EXERCISE
Give the data below again exactly as written, without its pictures.

▼▼▼

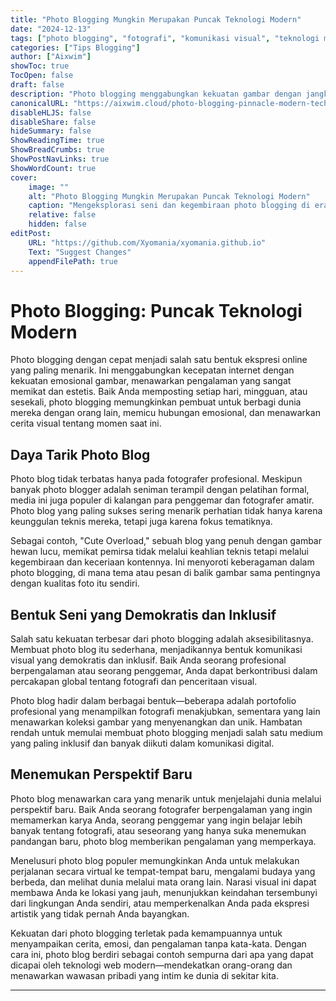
 ```yaml
---
title: "Photo Blogging Mungkin Merupakan Puncak Teknologi Modern"
date: "2024-12-13"
tags: ["photo blogging", "fotografi", "komunikasi visual", "teknologi modern"]
categories: ["Tips Blogging"]
author: ["Aixwim"]
showToc: true
TocOpen: false
draft: false
description: "Photo blogging menggabungkan kekuatan gambar dengan jangkauan internet, menawarkan pengalaman emosional dan estetika bagi pembuat dan pemirsa."
canonicalURL: "https://aixwim.cloud/photo-blogging-pinnacle-modern-technology"
disableHLJS: false
disableShare: false
hideSummary: false
ShowReadingTime: true
ShowBreadCrumbs: true
ShowPostNavLinks: true
ShowWordCount: true
cover:
    image: ""
    alt: "Photo Blogging Mungkin Merupakan Puncak Teknologi Modern"
    caption: "Mengeksplorasi seni dan kegembiraan photo blogging di era digital."
    relative: false
    hidden: false
editPost:
    URL: "https://github.com/Xyomania/xyomania.github.io"
    Text: "Suggest Changes"
    appendFilePath: true
---
```


# Photo Blogging: Puncak Teknologi Modern

Photo blogging dengan cepat menjadi salah satu bentuk ekspresi online yang paling menarik. Ini menggabungkan kecepatan internet dengan kekuatan emosional gambar, menawarkan pengalaman yang sangat memikat dan estetis. Baik Anda memposting setiap hari, mingguan, atau sesekali, photo blogging memungkinkan pembuat untuk berbagi dunia mereka dengan orang lain, memicu hubungan emosional, dan menawarkan cerita visual tentang momen saat ini.

## Daya Tarik Photo Blog

Photo blog tidak terbatas hanya pada fotografer profesional. Meskipun banyak photo blogger adalah seniman terampil dengan pelatihan formal, media ini juga populer di kalangan para penggemar dan fotografer amatir. Photo blog yang paling sukses sering menarik perhatian tidak hanya karena keunggulan teknis mereka, tetapi juga karena fokus tematiknya.

Sebagai contoh, "Cute Overload," sebuah blog yang penuh dengan gambar hewan lucu, memikat pemirsa tidak melalui keahlian teknis tetapi melalui kegembiraan dan keceriaan kontennya. Ini menyoroti keberagaman dalam photo blogging, di mana tema atau pesan di balik gambar sama pentingnya dengan kualitas foto itu sendiri.

## Bentuk Seni yang Demokratis dan Inklusif

Salah satu kekuatan terbesar dari photo blogging adalah aksesibilitasnya. Membuat photo blog itu sederhana, menjadikannya bentuk komunikasi visual yang demokratis dan inklusif. Baik Anda seorang profesional berpengalaman atau seorang penggemar, Anda dapat berkontribusi dalam percakapan global tentang fotografi dan penceritaan visual.

Photo blog hadir dalam berbagai bentuk—beberapa adalah portofolio profesional yang menampilkan fotografi menakjubkan, sementara yang lain menawarkan koleksi gambar yang menyenangkan dan unik. Hambatan rendah untuk memulai membuat photo blogging menjadi salah satu medium yang paling inklusif dan banyak diikuti dalam komunikasi digital.

## Menemukan Perspektif Baru

Photo blog menawarkan cara yang menarik untuk menjelajahi dunia melalui perspektif baru. Baik Anda seorang fotografer berpengalaman yang ingin memamerkan karya Anda, seorang penggemar yang ingin belajar lebih banyak tentang fotografi, atau seseorang yang hanya suka menemukan pandangan baru, photo blog memberikan pengalaman yang memperkaya.

Menelusuri photo blog populer memungkinkan Anda untuk melakukan perjalanan secara virtual ke tempat-tempat baru, mengalami budaya yang berbeda, dan melihat dunia melalui mata orang lain. Narasi visual ini dapat membawa Anda ke lokasi yang jauh, menunjukkan keindahan tersembunyi dari lingkungan Anda sendiri, atau memperkenalkan Anda pada ekspresi artistik yang tidak pernah Anda bayangkan.

Kekuatan dari photo blogging terletak pada kemampuannya untuk menyampaikan cerita, emosi, dan pengalaman tanpa kata-kata. Dengan cara ini, photo blog berdiri sebagai contoh sempurna dari apa yang dapat dicapai oleh teknologi web modern—mendekatkan orang-orang dan menawarkan wawasan pribadi yang intim ke dunia di sekitar kita.

---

▲▲▲

ANSWER TO THE EXERCISE
 ```yaml
---
title: "Photo Blogging Mungkin Merupakan Puncak Teknologi Modern"
date: "2024-12-13"
tags: ["photo blogging", "fotografi", "komunikasi visual", "teknologi modern"]
categories: ["Tips Blogging"]
author: ["Aixwim"]
showToc: true
TocOpen: false
draft: false
description: "Photo blogging menggabungkan kekuatan gambar dengan jangkauan internet, menawarkan pengalaman emosional dan estetika bagi pembuat dan pemirsa."
canonicalURL: "https://aixwim.cloud/photo-blogging-pinnacle-modern-technology"
disableHLJS: false
disableShare: false
hideSummary: false
ShowReadingTime: true
ShowBreadCrumbs: true
ShowPostNavLinks: true
ShowWordCount: true
cover:
    image: ""
    alt: "Photo Blogging Mungkin Merupakan Puncak Teknologi Modern"
    caption: "Mengeksplorasi seni dan kegembiraan photo blogging di era digital."
    relative: false
    hidden: false
editPost:
    URL: "https://github.com/Xyomania/xyomania.github.io"
    Text: "Suggest Changes"
    appendFilePath: true
---
```


# Photo Blogging: Puncak Teknologi Modern

Photo blogging dengan cepat menjadi salah satu bentuk ekspresi online yang paling menarik. Ini menggabungkan kecepatan internet dengan kekuatan emosional gambar, menawarkan pengalaman yang sangat memikat dan estetis. Baik Anda memposting setiap hari, mingguan, atau sesekali, photo blogging memungkinkan pembuat untuk berbagi dunia mereka dengan orang lain, memicu hubungan emosional, dan menawarkan cerita visual tentang momen saat ini.

## Daya Tarik Photo Blog

Photo blog tidak terbatas hanya pada fotografer profesional. Meskipun banyak photo blogger adalah seniman terampil dengan pelatihan formal, media ini juga populer di kalangan para penggemar dan fotografer amatir. Photo blog yang paling sukses sering menarik perhatian tidak hanya karena keunggulan teknis mereka, tetapi juga karena fokus tematiknya.

Sebagai contoh, "Cute Overload," sebuah blog yang penuh dengan gambar hewan lucu, memikat pemirsa tidak melalui keahlian teknis tetapi melalui kegembiraan dan keceriaan kontennya. Ini menyoroti keberagaman dalam photo blogging, di mana tema atau pesan di balik gambar sama pentingnya dengan kualitas foto itu sendiri.

## Bentuk Seni yang Demokratis dan Inklusif

Salah satu kekuatan terbesar dari photo blogging adalah aksesibilitasnya. Membuat photo blog itu sederhana, menjadikannya bentuk komunikasi visual yang demokratis dan inklusif. Baik Anda seorang profesional berpengalaman atau seorang penggemar, Anda dapat berkontribusi dalam percakapan global tentang fotografi dan penceritaan visual.

Photo blog hadir dalam berbagai bentuk—beberapa adalah portofolio profesional yang menampilkan fotografi menakjubkan, sementara yang lain menawarkan koleksi gambar yang menyenangkan dan unik. Hambatan rendah untuk memulai membuat photo blogging menjadi salah satu medium yang paling inklusif dan banyak diikuti dalam komunikasi digital.

## Menemukan Perspektif Baru

Photo blog menawarkan cara yang menarik untuk menjelajahi dunia melalui perspektif baru. Baik Anda seorang fotografer berpengalaman yang ingin memamerkan karya Anda, seorang penggemar yang ingin belajar lebih banyak tentang fotografi, atau seseorang yang hanya suka menemukan pandangan baru, photo blog memberikan pengalaman yang memperkaya.

Menelusuri photo blog populer memungkinkan Anda untuk melakukan perjalanan secara virtual ke tempat-tempat baru, mengalami budaya yang berbeda, dan melihat dunia melalui mata orang lain. Narasi visual ini dapat membawa Anda ke lokasi yang jauh, menunjukkan keindahan tersembunyi dari lingkungan Anda sendiri, atau memperkenalkan Anda pada ekspresi artistik yang tidak pernah Anda bayangkan.

Kekuatan dari photo blogging terletak pada kemampuannya untuk menyampaikan cerita, emosi, dan pengalaman tanpa kata-kata. Dengan cara ini, photo blog berdiri sebagai contoh sempurna dari apa yang dapat dicapai oleh teknologi web modern—mendekatkan orang-orang dan menawarkan wawasan pribadi yang intim ke dunia di sekitar kita.

---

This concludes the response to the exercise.